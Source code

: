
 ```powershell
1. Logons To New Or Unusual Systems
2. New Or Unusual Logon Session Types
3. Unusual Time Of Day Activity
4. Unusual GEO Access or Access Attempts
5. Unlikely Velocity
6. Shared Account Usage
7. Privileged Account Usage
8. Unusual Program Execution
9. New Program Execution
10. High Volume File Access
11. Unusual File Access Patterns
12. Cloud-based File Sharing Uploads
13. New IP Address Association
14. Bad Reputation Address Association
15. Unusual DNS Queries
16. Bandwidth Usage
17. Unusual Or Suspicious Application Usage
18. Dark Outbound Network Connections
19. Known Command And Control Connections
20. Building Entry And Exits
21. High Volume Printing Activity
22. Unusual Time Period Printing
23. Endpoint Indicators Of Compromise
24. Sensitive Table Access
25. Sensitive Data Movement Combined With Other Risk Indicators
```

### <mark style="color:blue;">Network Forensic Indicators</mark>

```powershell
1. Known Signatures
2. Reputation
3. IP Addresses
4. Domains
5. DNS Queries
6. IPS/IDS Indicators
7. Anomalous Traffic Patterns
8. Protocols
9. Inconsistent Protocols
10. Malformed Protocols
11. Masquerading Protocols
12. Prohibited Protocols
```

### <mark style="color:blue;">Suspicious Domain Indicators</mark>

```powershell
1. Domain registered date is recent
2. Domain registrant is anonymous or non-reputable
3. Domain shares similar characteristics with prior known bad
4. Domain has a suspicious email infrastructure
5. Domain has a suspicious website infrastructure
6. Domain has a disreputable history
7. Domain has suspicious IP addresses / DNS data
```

--

• [WORK INSTRUCTION]: Your answer should consist of the lines from the listing that hold the word "Network".

• [OUTPUT FOR THIS TASK]:
18. Dark Outbound Network Connections
### <mark style="color:blue;">Network Forensic Indicators</mark>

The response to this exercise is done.